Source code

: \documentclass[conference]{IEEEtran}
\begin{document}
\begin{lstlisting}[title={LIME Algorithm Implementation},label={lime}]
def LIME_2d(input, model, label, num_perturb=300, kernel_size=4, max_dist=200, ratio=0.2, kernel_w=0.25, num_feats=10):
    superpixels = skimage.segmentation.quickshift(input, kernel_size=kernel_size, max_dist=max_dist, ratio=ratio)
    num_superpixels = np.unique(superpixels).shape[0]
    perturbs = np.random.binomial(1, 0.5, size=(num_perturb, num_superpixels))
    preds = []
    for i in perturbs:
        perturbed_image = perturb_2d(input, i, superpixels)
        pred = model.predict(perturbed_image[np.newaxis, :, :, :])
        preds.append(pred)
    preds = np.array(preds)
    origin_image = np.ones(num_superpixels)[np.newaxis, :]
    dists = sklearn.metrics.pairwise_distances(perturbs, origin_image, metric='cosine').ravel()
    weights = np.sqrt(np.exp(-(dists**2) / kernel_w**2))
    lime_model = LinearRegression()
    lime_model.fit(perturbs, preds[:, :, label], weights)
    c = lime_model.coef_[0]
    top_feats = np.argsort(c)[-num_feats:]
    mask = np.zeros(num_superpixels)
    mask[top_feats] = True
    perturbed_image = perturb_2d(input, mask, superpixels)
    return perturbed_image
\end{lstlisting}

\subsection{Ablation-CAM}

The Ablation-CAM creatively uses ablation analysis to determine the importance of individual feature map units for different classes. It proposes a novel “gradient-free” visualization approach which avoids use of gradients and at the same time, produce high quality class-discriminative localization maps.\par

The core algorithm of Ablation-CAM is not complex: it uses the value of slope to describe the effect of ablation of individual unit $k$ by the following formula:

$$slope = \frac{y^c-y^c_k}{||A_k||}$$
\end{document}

TASK BRIEF: The answer is each line from the entries above in which the word "Ablation" occurs.

WRITTEN SOLUTION:
\subsection{Ablation-CAM}
The Ablation-CAM creatively uses ablation analysis to determine the importance of individual feature map units for different classes. It proposes a novel “gradient-free” visualization approach which avoids use of gradients and at the same time, produce high quality class-discriminative localization maps.\par
The core algorithm of Ablation-CAM is not complex: it uses the value of slope to describe the effect of ablation of individual unit $k$ by the following formula:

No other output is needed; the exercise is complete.